Meanwhile, the swarm is still in the air, every bee careering hither and thither with no other apparent purpose than that of allowing full vent to the mad excitement which has so mysteriously seized upon it. This state will often last a considerable time, and, in rare cases, will end by the bees trooping soberly back to the hive under just as mysterious a revulsion of feeling and resuming their old steady work. At other times the cloud of bees will suddenly rise high into the air and go straight off across country, disappearing in a few moments from the keenest view. But generally, after a short spell of this berserk frolic, the swarm seems gradually to unite under common direction. The dark network of flying bees overhead shrinks and grows denser. At last you make out the beginnings of the cluster—a mere handful of bees clinging to a branch in a tree or bush. The handful swells at a wonderful pace as the bees crowd towards it from all quarters. In three or four minutes the whole multitude is locked together in a solid pendent mass, and the wild song of freedom has died down to a few stray intermittent notes.

This silence, following the shrill, abounding turmoil, has an almost uncanny effect. It seems so utterly opposed to, and incongruous with, the mad state of things that existed before; and it is difficult to escape the conclusion that the bees have weakly given way to an incontrollable impulse against all their principles and inherited traditions of right, and that now, hanging thoroughly sobered and shamed and disillusioned, homeless and beggared, they realise themselves face to face with the unforeseen consequences of their thoughtless act. It is just the conduct which might be expected of some savage human race, pent up for long years in the rigid bounds of an alien civilisation, which in one blind moment has thrown to the four winds all its irksome blessings, only to realise, when the first glowing hour of freedom is over, that their long captivity has made the old wild life no longer possible in fact. Some such period of deep despondency as has come to the silent swarm in the hedgerow can be imagined as inevitably falling on such a race of men. But if the conquerors were to follow the absconding tribe into the lean wilderness and bring them home again repentant, restoring them to their old shelter and plenty once more, probably they would vent their satisfaction in a chorus of joyful approval. And it is just this which seems to be happening when the swarm is shaken down in front of a new, well-furnished hive. The first bees that find their way into the cool dark interior set up a jubilant hum unlike any other sound known in beecraft. At once the strain is taken up by all the rest, and the whole multitude marches into the new home to a tune which the least fanciful must concede is nothing but sheer satisfaction melodised.

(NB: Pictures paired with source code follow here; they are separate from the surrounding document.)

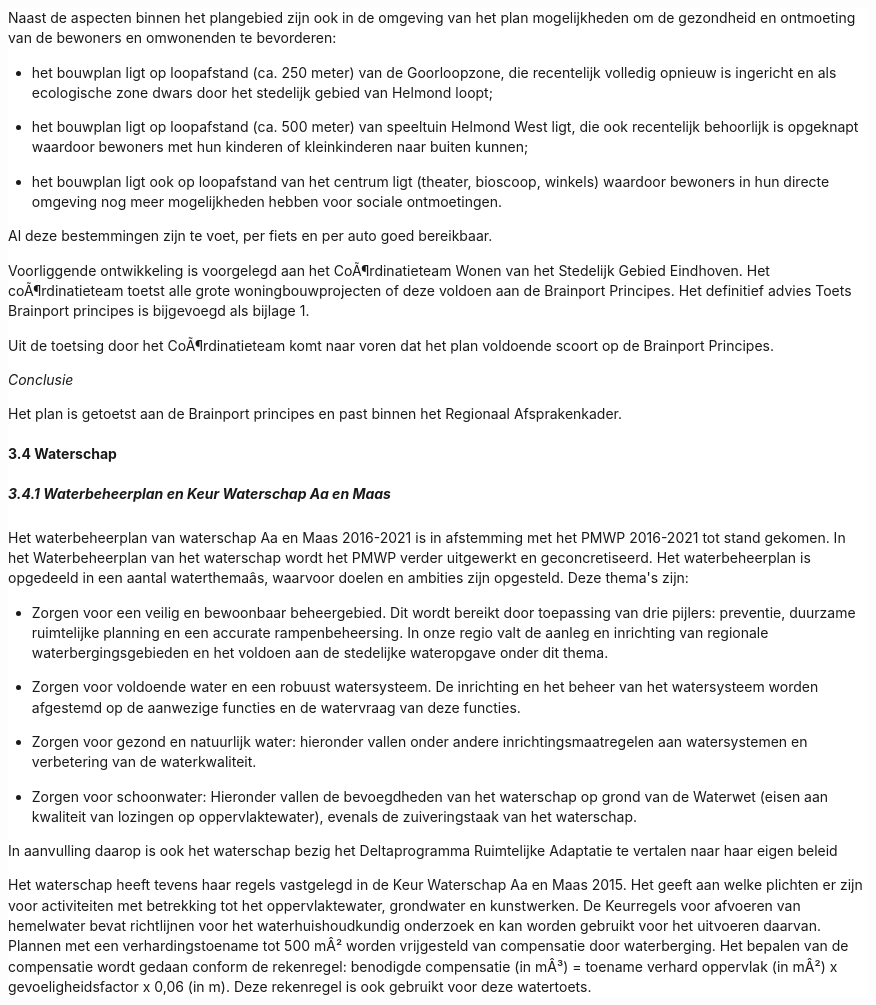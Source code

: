Naast de aspecten binnen het plangebied zijn ook in de omgeving van het plan mogelijkheden om de gezondheid en ontmoeting van de bewoners en omwonenden te bevorderen:

* het bouwplan ligt op loopafstand (ca. 250 meter) van de Goorloopzone, die recentelijk volledig opnieuw is ingericht en als ecologische zone dwars door het stedelijk gebied van Helmond loopt;

* het bouwplan ligt op loopafstand (ca. 500 meter) van speeltuin Helmond West ligt, die ook recentelijk behoorlijk is opgeknapt waardoor bewoners met hun kinderen of kleinkinderen naar buiten kunnen;

* het bouwplan ligt ook op loopafstand van het centrum ligt (theater, bioscoop, winkels) waardoor bewoners in hun directe omgeving nog meer mogelijkheden hebben voor sociale ontmoetingen.

Al deze bestemmingen zijn te voet, per fiets en per auto goed bereikbaar.

Voorliggende ontwikkeling is voorgelegd aan het CoÃ¶rdinatieteam Wonen van het Stedelijk Gebied Eindhoven. Het coÃ¶rdinatieteam toetst alle grote woningbouwprojecten of deze voldoen aan de Brainport Principes. Het definitief advies Toets Brainport principes is bijgevoegd als bijlage 1.

Uit de toetsing door het CoÃ¶rdinatieteam komt naar voren dat het plan voldoende scoort op de Brainport Principes.

*Conclusie*

Het plan is getoetst aan de Brainport principes en past binnen het Regionaal Afsprakenkader.

#### 3\.4 Waterschap

##### 3\.4\.1 Waterbeheerplan en Keur Waterschap Aa en Maas

Het waterbeheerplan van waterschap Aa en Maas 2016\-2021 is in afstemming met het PMWP 2016\-2021 tot stand gekomen. In het Waterbeheerplan van het waterschap wordt het PMWP verder uitgewerkt en geconcretiseerd. Het waterbeheerplan is opgedeeld in een aantal waterthemaâs, waarvoor doelen en ambities zijn opgesteld. Deze thema's zijn:

* Zorgen voor een veilig en bewoonbaar beheergebied. Dit wordt bereikt door toepassing van drie pijlers: preventie, duurzame ruimtelijke planning en een accurate rampenbeheersing. In onze regio valt de aanleg en inrichting van regionale waterbergingsgebieden en het voldoen aan de stedelijke wateropgave onder dit thema.

* Zorgen voor voldoende water en een robuust watersysteem. De inrichting en het beheer van het watersysteem worden afgestemd op de aanwezige functies en de watervraag van deze functies.

* Zorgen voor gezond en natuurlijk water: hieronder vallen onder andere inrichtingsmaatregelen aan watersystemen en verbetering van de waterkwaliteit.

* Zorgen voor schoonwater: Hieronder vallen de bevoegdheden van het waterschap op grond van de Waterwet (eisen aan kwaliteit van lozingen op oppervlaktewater), evenals de zuiveringstaak van het waterschap.

In aanvulling daarop is ook het waterschap bezig het Deltaprogramma Ruimtelijke Adaptatie te vertalen naar haar eigen beleid

Het waterschap heeft tevens haar regels vastgelegd in de Keur Waterschap Aa en Maas 2015\. Het geeft aan welke plichten er zijn voor activiteiten met betrekking tot het oppervlaktewater, grondwater en kunstwerken. De Keurregels voor afvoeren van hemelwater bevat richtlijnen voor het waterhuishoudkundig onderzoek en kan worden gebruikt voor het uitvoeren daarvan. Plannen met een verhardingstoename tot 500 mÂ² worden vrijgesteld van compensatie door waterberging. Het bepalen van de compensatie wordt gedaan conform de rekenregel: benodigde compensatie (in mÂ³) \= toename verhard oppervlak (in mÂ²) x gevoeligheidsfactor x 0,06 (in m). Deze rekenregel is ook gebruikt voor deze watertoets.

There is little in all this which suggests a race of creatures bound within the hard and fast laws of an implanted instinct, which it is neither in their power nor their pleasure to override. It is true that in the natural life of the honey-bee this annually recurrent impulse of swarming serves several necessary ends; but the utilitarian argument, however stretched, cannot be made to explain the whole fact. There is unmistakably an element of caprice about it—a kicking over the traces—which would be natural enough in creatures possessed of reason, but totally inconceivable from any other point of view. And the farther we look into the whole problem the more perplexing it seems. If we grant that the issue of a swarm, from a hive overcrowded and headed by a queen past her prime, is a necessity, why is it that the same hive will often swarm a second and even a third time until the stock is practically extinguished and the original object of swarming wholly defeated? Or if, under the same conditions, a hive prepares to swarm and cold windy weather intervenes, how is it that frequently all idea of swarming is abandoned for the season, although apparently the necessity for it continues to exist?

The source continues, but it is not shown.